*Aim of the exercise*:
Return exactly the lines that run from the one with "#### Page 51" to the last line of the entries below, both included, and nothing else.

(Rendered images with source text)

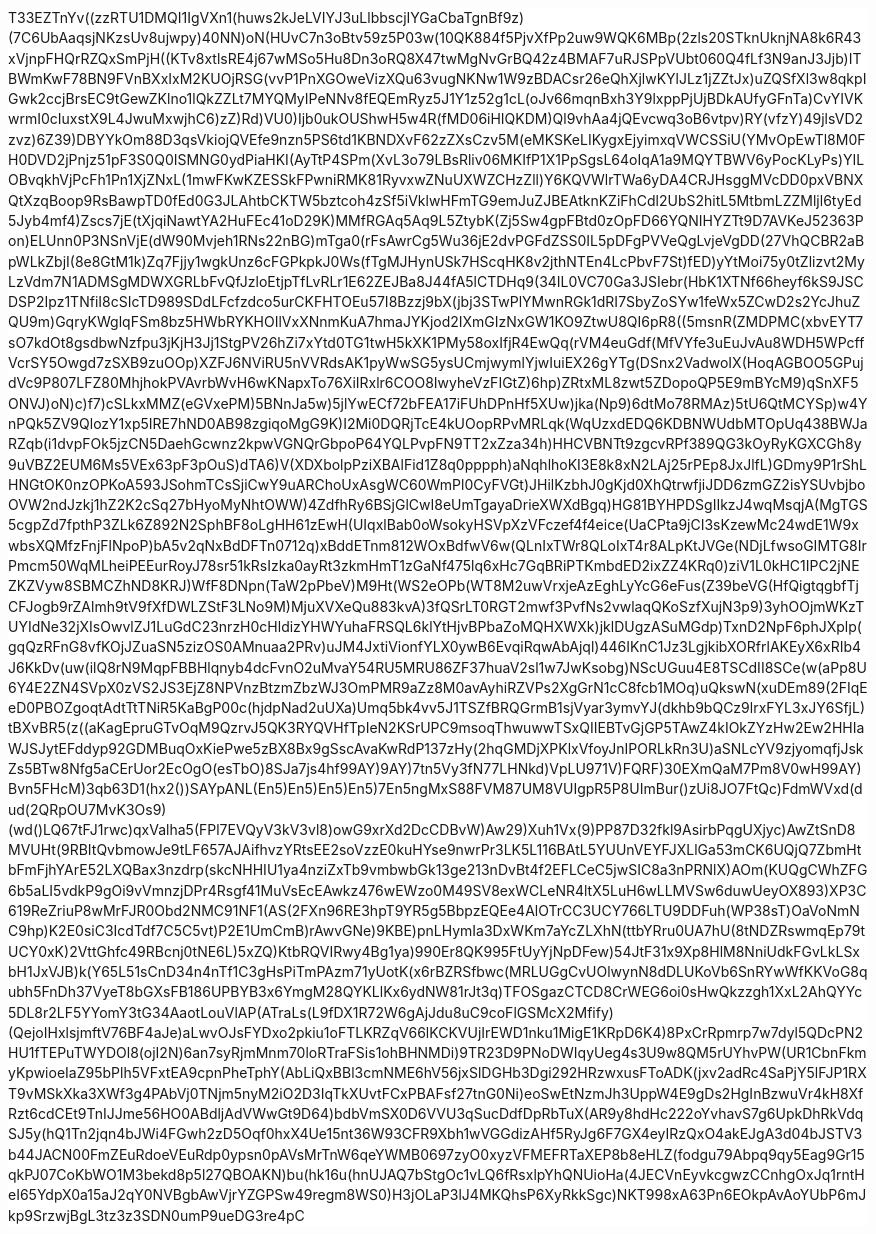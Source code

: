 T33EZTnYv((zzRTU1DMQI1IgVXn1(huws2kJeLVIYJ3uLlbbscjIYGaCbaTgnBf9z)(7C6UbAaqsjNKzsUv8ujwpy)40NN)oN(HUvC7n3oBtv59z5P03w(10QK884f5PjvXfPp2uw9WQK6MBp(2zls20STknUknjNA8k6R43xVjnpFHQrRZQxSmPjH((KTv8xtlsRE4j67wMSo5Hu8Dn3oRQ8X47twMgNvGrBQ42z4BMAF7uRJSPpVUbt060Q4fLf3N9anJ3Jjb)ITBWmKwF78BN9FVnBXxIxM2KUOjRSG(vvP1PnXGOweVizXQu63vugNKNw1W9zBDACsr26eQhXjlwKYlJLz1jZZtJx)uZQSfXl3w8qkpIGwk2ccjBrsEC9tGewZKlno1lQkZZLt7MYQMyIPeNNv8fEQEmRyz5J1Y1z52g1cL(oJv66mqnBxh3Y9lxppPjUjBDkAUfyGFnTa)CvYIVKwrmI0cIuxstX9L4JwuMxwjhC6)zZ)Rd)VU0)Ijb0ukOUShwH5w4R(fMD06iHIQKDM)Ql9vhAa4jQEvcwq3oB6vtpv)RY(vfzY)49jlsVD2zvz)6Z39)DBYYkOm88D3qsVkiojQVEfe9nzn5PS6td1KBNDXvF62zZXsCzv5M(eMKSKeLIKygxEjyimxqVWCSSiU(YMvOpEwTl8M0FH0DVD2jPnjz51pF3S0Q0ISMNG0ydPiaHKI(AyTtP4SPm(XvL3o79LBsRliv06MKIfP1X1PpSgsL64oIqA1a9MQYTBWV6yPocKLyPs)YILOBvqkhVjPcFh1Pn1XjZNxL(1mwFKwKZESSkFPwniRMK81RyvxwZNuUXWZCHzZll)Y6KQVWlrTWa6yDA4CRJHsggMVcDD0pxVBNXQtXzqBoop9RsBawpTD0fEd0G3JLAhtbCKTW5bztcoh4zSf5iVklwHFmTG9emJuZJBEAtknKZiFhCdl2UbS2hitL5MtbmLZZMljl6tyEd5Jyb4mf4)Zscs7jE(tXjqiNawtYA2HuFEc41oD29K)MMfRGAq5Aq9L5ZtybK(Zj5Sw4gpFBtd0zOpFD66YQNIHYZTt9D7AVKeJ52363Pon)ELUnn0P3NSnVjE(dW90Mvjeh1RNs22nBG)mTga0(rFsAwrCg5Wu36jE2dvPGFdZSS0IL5pDFgPVVeQgLvjeVgDD(27VhQCBR2aBpWLkZbjI(8e8GtM1k)Zq7Fjjy1wgkUnz6cFGPkpkJ0Ws(fTgMJHynUSk7HScqHK8v2jthNTEn4LcPbvF7St)fED)yYtMoi75y0tZlizvt2MyLzVdm7N1ADMSgMDWXGRLbFvQfJzloEtjpTfLvRLr1E62ZEJBa8J44fA5lCTDHq9(34IL0VC70Ga3JSIebr(HbK1XTNf66heyf6kS9JSCDSP2Ipz1TNfiI8cSIcTD989SDdLFcfzdco5urCKFHTOEu57I8Bzzj9bX(jbj3STwPlYMwnRGk1dRI7SbyZoSYw1feWx5ZCwD2s2YcJhuZQU9m)GqryKWglqFSm8bz5HWbRYKHOIlVxXNnmKuA7hmaJYKjod2IXmGIzNxGW1KO9ZtwU8QI6pR8((5msnR(ZMDPMC(xbvEYT7sO7kdOt8gsdbwNzfpu3jKjH3Jj1StgPV26hZi7xYtd0TG1twH5kXK1PMy58oxIfjR4EwQq(rVM4euGdf(MfVYfe3uEuJvAu8WDH5WPcffVcrSY5Owgd7zSXB9zuOOp)XZFJ6NViRU5nVVRdsAK1pyWwSG5ysUCmjwymlYjwIuiEX26gYTg(DSnx2VadwoIX(HoqAGBOO5GPujdVc9P807LFZ80MhjhokPVAvrbWvH6wKNapxTo76XiIRxlr6COO8IwyheVzFIGtZ)6hp)ZRtxML8zwt5ZDopoQP5E9mBYcM9)qSnXF5ONVJ)oN)c)f7)cSLkxMMZ(eGVxePM)5BNnJa5w)5jlYwECf72bFEA17iFUhDPnHf5XUw)jka(Np9)6dtMo78RMAz)5tU6QtMCYSp)w4YnPQk5ZV9QlozY1xp5IRE7hND0AB98zgiqoMgG9K)I2Mi0DQRjTcE4kUOopRPvMRLqk(WqUzxdEDQ6KDBNWUdbMTOpUq438BWJaRZqb(i1dvpFOk5jzCN5DaehGcwnz2kpwVGNQrGbpoP64YQLPvpFN9TT2xZza34h)HHCVBNTt9zgcvRPf389QG3kOyRyKGXCGh8y9uVBZ2EUM6Ms5VEx63pF3pOuS)dTA6)V(XDXbolpPziXBAlFid1Z8q0pppph)aNqhlhoKI3E8k8xN2LAj25rPEp8JxJlfL)GDmy9P1rShLHNGtOK0nzOPKoA593JSohmTCsSjiCwY9uARChoUxAsgWC60WmPl0CyFVGt)JHilKzbhJ0gKjd0XhQtrwfjiJDD6zmGZ2isYSUvbjboOVW2ndJzkj1hZ2K2cSq27bHyoMyNhtOWW)4ZdfhRy6BSjGlCwI8eUmTgayaDrieXWXdBgq)HG81BYHPDSgIIkzJ4wqMsqjA(MgTGS5cgpZd7fpthP3ZLk6Z892N2SphBF8oLgHH61zEwH(UIqxlBab0oWsokyHSVpXzVFczef4f4eice(UaCPta9jCI3sKzewMc24wdE1W9xwbsXQMfzFnjFlNpoP)bA5v2qNxBdDFTn0712q)xBddETnm812WOxBdfwV6w(QLnIxTWr8QLoIxT4r8ALpKtJVGe(NDjLfwsoGIMTG8IrPmcm50WqMLheiPEEurRoyJ78sr51kRsIzka0ayRt3zkmHmT1zGaNf475lq6xHc7GqBRiPTKmbdED2ixZZ4KRq0)ziV1L0kHC1IPC2jNEZKZVyw8SBMCZhND8KRJ)WfF8DNpn(TaW2pPbeV)M9Ht(WS2eOPb(WT8M2uwVrxjeAzEghLyYcG6eFus(Z39beVG(HfQigtqgbfTjCFJogb9rZAlmh9tV9fXfDWLZStF3LNo9M)MjuXVXeQu883kvA)3fQSrLT0RGT2mwf3PvfNs2vwlaqQKoSzfXujN3p9)3yhOOjmWKzTUYIdNe32jXIsOwvlZJ1LuGdC23nrzH0cHldizYHWYuhaFRSQL6klYtHjvBPbaZoMQHXWXk)jklDUgzASuMGdp)TxnD2NpF6phJXplp(gqQzRFnG8vfKOjJZuaSN5zizOS0AMnuaa2PRv)uJM4JxtiVionfYLX0ywB6EvqiRqwAbAjql)446IKnC1Jz3LgjkibXORfrlAKEyX6xRIb4J6KkDv(uw(ilQ8rN9MqpFBBHlqnyb4dcFvnO2uMvaY54RU5MRU86ZF37huaV2sl1w7JwKsobg)NScUGuu4E8TSCdII8SCe(w(aPp8U6Y4E2ZN4SVpX0zVS2JS3EjZ8NPVnzBtzmZbzWJ3OmPMR9aZz8M0avAyhiRZVPs2XgGrN1cC8fcb1MOq)uQkswN(xuDEm89(2FIqEeD0PBOZgoqtAdtTtTNiR5KaBgP00c(hjdpNad2uUXa)Umq5bk4vv5J1TSZfBRQGrmB1sjVyar3ymvYJ(dkhb9bQCz9lrxFYL3xJY6SfjL)tBXvBR5(z((aKagEpruGTvOqM9QzrvJ5QK3RYQVHfTpIeN2KSrUPC9msoqThwuwwTSxQIIEBTvGjGP5TAwZ4kIOkZYzHw2Ew2HHIaWJSJytEFddyp92GDMBuqOxKiePwe5zBX8Bx9gSscAvaKwRdP137zHy(2hqGMDjXPKlxVfoyJnIPORLkRn3U)aSNLcYV9zjyomqfjJskZs5BTw8Nfg5aCErUor2EcOgO(esTbO)8SJa7js4hf99AY)9AY)7tn5Vy3fN77LHNkd)VpLU971V)FQRF)30EXmQaM7Pm8V0wH99AY)Bvn5FHcM)3qb63D1(hx2())SAYpANL(En5)En5)En5)En5)7En5ngMxS88FVM87UM8VUIgpR5P8UImBur()zUi8JO7FtQc)FdmWVxd(dud(2QRpOU7MvK3Os9)(wd()LQ67tFJ1rwc)qxValha5(FPl7EVQyV3kV3vl8)owG9xrXd2DcCDBvW)Aw29)Xuh1Vx(9)PP87D32fkl9AsirbPqgUXjyc)AwZtSnD8MVUHt(9RBItQvbmowJe9tLF657AJAifhvzYRtsEE2soVzzE0kuHYse9nwrPr3LK5L116BAtL5YUUnVEYFJXLlGa53mCK6UQjQ7ZbmHtbFmFjhYArE52LXQBax3nzdrp(skcNHHIU1ya4nziZxTb9vmbwbGk13ge213nDvBt4f2EFLCeC5jwSIC8a3nPRNlX)AOm(KUQgCWhZFG6b5aLI5vdkP9gOi9vVmnzjDPr4Rsgf41MuVsEcEAwkz476wEWzo0M49SV8exWCLeNR4ltX5LuH6wLLMVSw6duwUeyOX893)XP3C619ReZriuP8wMrFJR0Obd2NMC91NF1(AS(2FXn96RE3hpT9YR5g5BbpzEQEe4AlOTrCC3UCY766LTU9DDFuh(WP38sT)OaVoNmNC9hp)K2E0siC3IcdTdf7C5C5vt)P2E1UmCmB)rAwvGNe)9KBE)pnLHymIa3DxWKm7aYcZLXhN(ttbYRru0UA7hU(8tNDZRswmqEp79tUCY0xK)2VttGhfc49RBcnj0tNE6L)5xZQ)KtbRQVIRwy4Bg1ya)990Er8QK995FtUyYjNpDFew)54JtF31x9Xp8HlM8NniUdkFGvLkLSxbH1JxVJB)k(Y65L51sCnD34n4nTf1C3gHsPiTmPAzm71yUotK(x6rBZRSfbwc(MRLUGgCvUOlwynN8dDLUKoVb6SnRYwWfKKVoG8qubh5FnDh37VyeT8bGXsFB186UPBYB3x6YmgM28QYKLlKx6ydNW81rJt3q)TFOSgazCTCD8CrWEG6oi0sHwQkzzgh1XxL2AhQYYc5DL8r2LF5YYomY3tG34AaotLouVlAP(ATraLs(L9fDX1R72W6gAjJdu8uC9coFlGSMcX2Mfify)(QejoIHxlsjmftV76BF4aJe)aLwvOJsFYDxo2pkiu1oFTLKRZqV66lKCKVUjIrEWD1nku1MigE1KRpD6K4)8PxCrRpmrp7w7dyl5QDcPN2HU1fTEPuTWYDOl8(ojI2N)6an7syRjmMnm70loRTraFSis1ohBHNMDi)9TR23D9PNoDWIqyUeg4s3U9w8QM5rUYhvPW(UR1CbnFkmyKpwioeIaZ95bPlh5VFxtEA9cpnPheTphY(AbLiQxBBl3cmNME6hV56jxSlDGHb3Dgi292HRzwxusFToADK(jxv2adRc4SaPjY5lFJP1RXT9vMSkXka3XWf3g4PAbVj0TNjm5nyM2iO2D3IqTkXUvtFCxPBAFsf27tnG0Ni)eoSwEtNzmJh3UppW4E9gDs2HgInBzwuVr4kH8XfRzt6cdCEt9TnIJJme56HO0ABdljAdVWwGt9D64)bdbVmSX0D6VVU3qSucDdfDpRbTuX(AR9y8hdHc222oYvhavS7g6UpkDhRkVdqSJ5y(hQ1Tn2jqn4bJWi4FGwh2zD5Oqf0hxX4Ue15nt36W93CFR9Xbh1wVGGdizAHf5RyJg6F7GX4eyIRzQxO4akEJgA3d04bJSTV3b44JACN00FmZEuRdoeVEuRdp0ypsn0pAVsMrTnW6qeYWMB0697zyO0xyzVFMEFRTaXEP8b8eHLZ(fodgu79Abpq9qy5Eag9Gr15qkPJ07CoKbWO1M3bekd8p5l27QBOAKN)bu(hk16u(hnUJAQ7bStgOc1vLQ6fRsxlpYhQNUioHa(4JECVnEyvkcgwzCCnhgOxJq1rntHeI65YdpX0a15aJ2qY0NVBgbAwVjrYZGPSw49regm8WS0)H3jOLaP3lJ4MKQhsP6XyRkkSgc)NKT998xA63Pn6EOkpAvAoYUbP6mJkp9SrzwjBgL3tz3z3SDN0umP9ueDG3re4pC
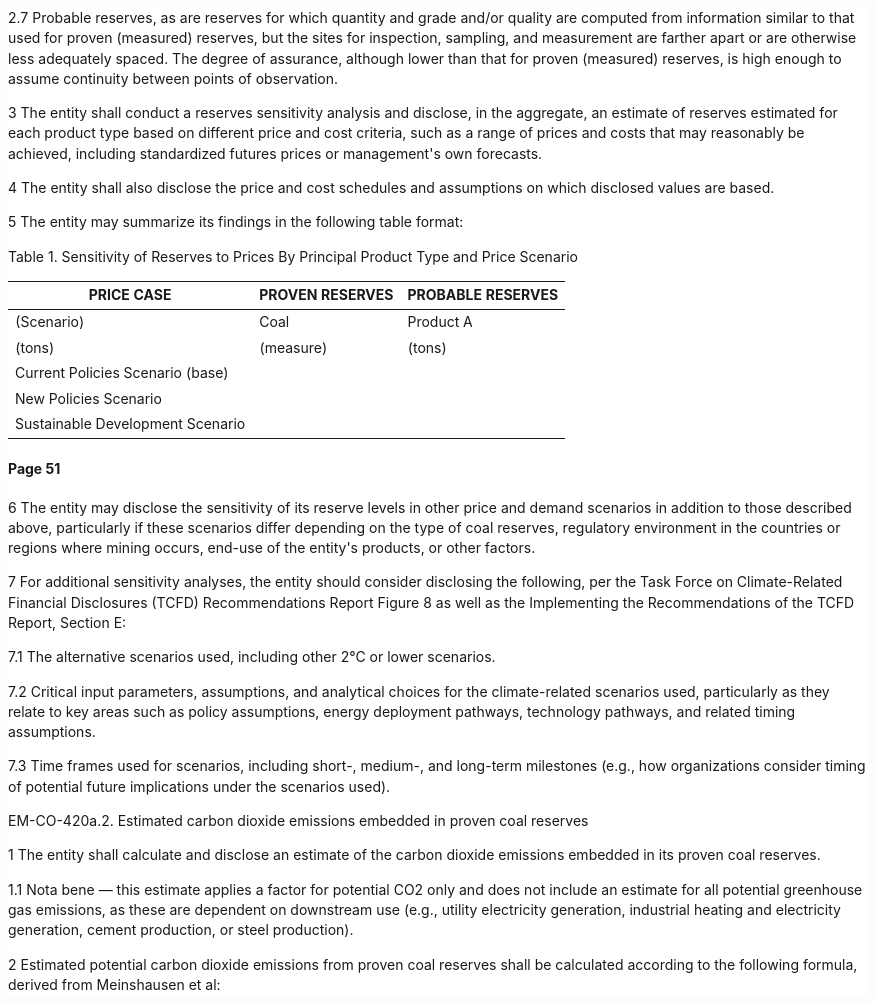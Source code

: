 2.7 Probable reserves, as are reserves for which quantity and grade and/or quality are computed from information similar to that used for proven (measured) reserves, but the sites for inspection, sampling, and measurement are farther apart or are otherwise less adequately spaced. The degree of assurance, although lower than that for proven (measured) reserves, is high enough to assume continuity between points of observation.

3 The entity shall conduct a reserves sensitivity analysis and disclose, in the aggregate, an estimate of reserves estimated for each product type based on different price and cost criteria, such as a range of prices and costs that may reasonably be achieved, including standardized futures prices or management's own forecasts.

4 The entity shall also disclose the price and cost schedules and assumptions on which disclosed values are based.

5 The entity may summarize its findings in the following table format:

Table 1. Sensitivity of Reserves to Prices By Principal Product Type and Price Scenario

PRICE CASE | PROVEN RESERVES | PROBABLE RESERVES
--- | --- | ---
(Scenario) | Coal | Product A | Coal | Product A
 | (tons) | (measure) | (tons) | (measure)
Current Policies Scenario (base) |  |  |  | 
New Policies Scenario |  |  |  | 
Sustainable Development Scenario |  |  |  | 

#### Page 51

6 The entity may disclose the sensitivity of its reserve levels in other price and demand scenarios in addition to those described above, particularly if these scenarios differ depending on the type of coal reserves, regulatory environment in the countries or regions where mining occurs, end-use of the entity's products, or other factors.

7  For additional sensitivity analyses, the entity should consider disclosing the following, per the Task Force on Climate-Related Financial Disclosures (TCFD) Recommendations Report Figure 8 as well as the Implementing the Recommendations of the TCFD Report, Section E:

7.1 The alternative scenarios used, including other 2°C or lower scenarios.

7.2 Critical input parameters, assumptions, and analytical choices for the climate-related scenarios used, particularly as they relate to key areas such as policy assumptions, energy deployment pathways, technology pathways, and related timing assumptions.

7.3 Time frames used for scenarios, including short-, medium-, and long-term milestones (e.g., how organizations consider timing of potential future implications under the scenarios used).

EM-CO-420a.2. Estimated carbon dioxide emissions embedded in proven coal reserves

1    The entity shall calculate and disclose an estimate of the carbon dioxide emissions embedded in its proven coal reserves.

1.1    Nota bene — this estimate applies a factor for potential CO2 only and does not include an estimate for all potential greenhouse gas emissions, as these are dependent on downstream use (e.g., utility electricity generation, industrial heating and electricity generation, cement production, or steel production).

2    Estimated potential carbon dioxide emissions from proven coal reserves shall be calculated according to the following formula, derived from Meinshausen et al:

*Response to this exercise*:
#### Page 51

6 The entity may disclose the sensitivity of its reserve levels in other price and demand scenarios in addition to those described above, particularly if these scenarios differ depending on the type of coal reserves, regulatory environment in the countries or regions where mining occurs, end-use of the entity's products, or other factors.

7  For additional sensitivity analyses, the entity should consider disclosing the following, per the Task Force on Climate-Related Financial Disclosures (TCFD) Recommendations Report Figure 8 as well as the Implementing the Recommendations of the TCFD Report, Section E:

7.1 The alternative scenarios used, including other 2°C or lower scenarios.

7.2 Critical input parameters, assumptions, and analytical choices for the climate-related scenarios used, particularly as they relate to key areas such as policy assumptions, energy deployment pathways, technology pathways, and related timing assumptions.

7.3 Time frames used for scenarios, including short-, medium-, and long-term milestones (e.g., how organizations consider timing of potential future implications under the scenarios used).

EM-CO-420a.2. Estimated carbon dioxide emissions embedded in proven coal reserves

1    The entity shall calculate and disclose an estimate of the carbon dioxide emissions embedded in its proven coal reserves.

1.1    Nota bene — this estimate applies a factor for potential CO2 only and does not include an estimate for all potential greenhouse gas emissions, as these are dependent on downstream use (e.g., utility electricity generation, industrial heating and electricity generation, cement production, or steel production).

2    Estimated potential carbon dioxide emissions from proven coal reserves shall be calculated according to the following formula, derived from Meinshausen et al:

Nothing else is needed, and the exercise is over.